SceneTeract

Agentic Functional Affordances and VLM Grounding in 3D Scenes

1École Polytechnique    2Dassault Systèmes    3Stanford University    4USI Lugano    5Technion    6NVIDIA
arXiv 2026
Work done during a research visit to Stanford University

*Corresponding author: leopold.maillard@polytechnique.edu
SceneTeract Pipeline Background Inputs Planning Grounding Reporting

SceneTeract Overview

SceneTeract is a verification engine that, given a 3D scene, an embodied agent profile, and a target activity, decomposes the task into atomic actions and validates each step with explicit geometric and physical checks, producing finegrained and actionable feasibility diagnostics.

1. Agent-Centric Input

Affordance is not an intrinsic property of a scene, but a relational one.

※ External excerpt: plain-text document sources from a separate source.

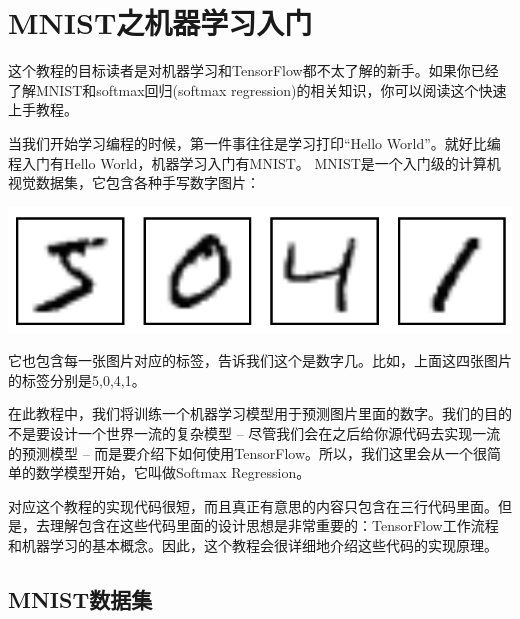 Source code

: 


\newpage
\section {MNIST之机器学习入门}\label{MINIST_beginner}


这个教程的目标读者是对机器学习和TensorFlow都不太了解的新手。如果你已经了解MNIST和softmax回归(softmax regression)的相关知识，你可以阅读这个快速上手教程。


当我们开始学习编程的时候，第一件事往往是学习打印“Hello World”。就好比编程入门有Hello World，机器学习入门有MNIST。
MNIST是一个入门级的计算机视觉数据集，它包含各种手写数字图片：
\begin{center}
\includegraphics[width=.55\textwidth]{../SOURCE/images/MNIST.png}
\end{center}
它也包含每一张图片对应的标签，告诉我们这个是数字几。比如，上面这四张图片的标签分别是5,0,4,1。

在此教程中，我们将训练一个机器学习模型用于预测图片里面的数字。我们的目的不是要设计一个世界一流的复杂模型 -- 尽管我们会在之后给你源代码去实现一流的预测模型 -- 而是要介绍下如何使用TensorFlow。所以，我们这里会从一个很简单的数学模型开始，它叫做Softmax Regression。

对应这个教程的实现代码很短，而且真正有意思的内容只包含在三行代码里面。但是，去理解包含在这些代码里面的设计思想是非常重要的：TensorFlow工作流程和机器学习的基本概念。因此，这个教程会很详细地介绍这些代码的实现原理。

\subsection {MNIST数据集}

Along with the 3D scene representation and an activity description, SceneTeract takes as input an embodied Agent Profile encompassing distinct physical capabilities like mobility factors and reach distances.

2. Activity Decomposition and Planning

Complex indoor activities can be decomposed into sequences of simple, atomic agent-object interactions. Leveraging the semantic reasoning capabilities of VLMs, we plan these activities using a fixed, closed-vocabulary library of atomic actions.

3. Geometric Grounding

The success of any atomic action depends on satisfying a finite set of physical and spatial constraints. We verify these properties (e.g., navigation, reachability, clearance) using explicit 3D geometric tools, ensuring that agent-specific limitations are respected.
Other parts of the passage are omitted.